ABL and Lockheed’s First Vertical Launch Falls Back To Next Year

17th Jun 2022
ABL and Lockheed’s First Vertical Launch Falls Back To Next Year

Unfortunately, the UK Pathfinder mission is unlikely to fly before the New Year and has been pushed back to 2023. While it is still on course to perform the first-ever vertical launch to orbit from UK soil, it’s looking increasingly unlikely that this is going to happen in 2022.

Lockheed Martin’s regional director of space for the U.K. and Europe, Nik Smith, said that “there are a number of programme dependencies that we continually manage which makes the first quarter of 2023 more favourable.”

Orbex, the British micro launch startup, is targeting 2022 or early next year for its first flight, and this delay appears to have had a knock-on effect for ABL and Lockheed in terms of their plans in the race to perform the first vertical orbital launch in the UK.

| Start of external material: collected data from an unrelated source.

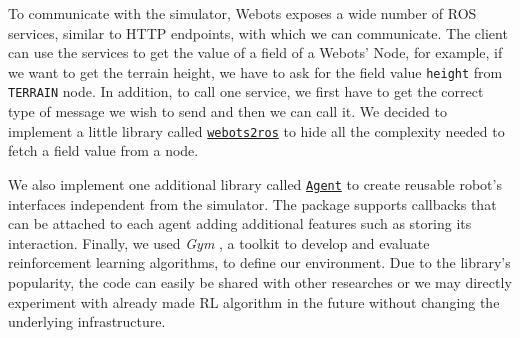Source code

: \documentclass[../document.tex]{subfiles}
\begin{document}
To communicate with the simulator, Webots exposes a wide number of ROS services, similar to HTTP endpoints, with which we can communicate. The client can use the services to get the value of a field of a Webots' Node, for example, if we want to get the terrain height, we have to ask for the field value \texttt{height} from \texttt{TERRAIN} node. In addition, to call one service, we first have to get the correct type of message we wish to send and then we can call it. We decided to implement a little library called \href{https://github.com/FrancescoSaverioZuppichini/Master-Thesis/tree/master/core/utilities/webots2ros}{\texttt{webots2ros}} to hide all the complexity needed to fetch a field value from a node.

We also implement one additional library called \href{https://github.com/FrancescoSaverioZuppichini/Master-Thesis/tree/master/core/simulation/agent}{\texttt{Agent}} to create reusable robot's interfaces independent from the simulator. The package supports callbacks that can be attached to each agent adding additional features such as storing its interaction. Finally, we used \emph{Gym} \cite{gym}, a toolkit to develop and evaluate reinforcement learning algorithms, to define our environment. Due to the library's popularity, the code can easily be shared with other researches or we may directly experiment with already made RL algorithm in the future without changing the underlying infrastructure.
\end{document}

Delays have been aplenty in the race to vertical orbital launch

Back in 2018, Lockheed Martin secured funding from the British Government to help in the development of their domestic launch capability. The company then decided to partner with ABL to perform a launch from Scotland’s SaxaVord Spaceport in 2022.

Speaking of the launch, Nik Smith said:

“Not only will this launch capability stimulate prosperity in the region and across the UK, but it also marks an important step in achieving the ambitions of the new National Space Strategy.”

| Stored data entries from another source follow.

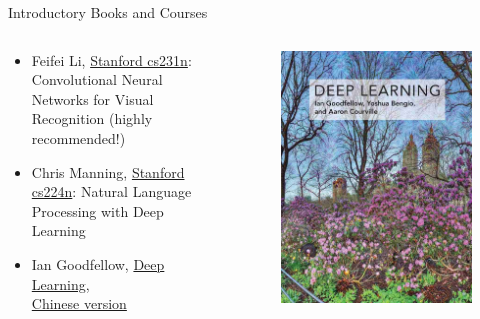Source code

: \documentclass{../TexTemplate/myslide}
\begin{document}
\begin{frame}{Introductory Books and Courses}
\begin{columns}
\begin{column}{0.5\linewidth}
\begin{itemize}
\item Feifei Li, \href{http://cs231n.github.io/}{Stanford cs231n}: Convolutional Neural Networks for Visual Recognition (highly recommended!)
\item Chris Manning, \href{https://web.stanford.edu/class/archive/cs/cs224n/cs224n.1194/}{Stanford cs224n}: Natural Language Processing with Deep Learning
\item Ian Goodfellow, \href{https://www.deeplearningbook.org/}{Deep Learning},\\
\href{https://github.com/exacity/deeplearningbook-chinese}{Chinese version}
\end{itemize}
\end{column}
\begin{column}{0.5\linewidth}
\begin{figure}
\centering
\includegraphics[width=0.8\linewidth]{fig/dl_book.jpeg}
\end{figure}
\end{column}
\end{columns}
\end{frame}
\end{document}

However, as a consequence of a testing accident in January, there have been a number of delays to the RS1 rocket that ABL plans to utilise for the mission.

The rocket is expected to launch soon, after initially being scheduled to launch in early 2022 from Alaska’s Kodiak Island.

The co-founder and president of ABL, Dan Piemont, said:

“We’ll want to see a few flights of the rocket in the U.S. before we fly it in Scotland, but there will be plenty of opportunity for that.”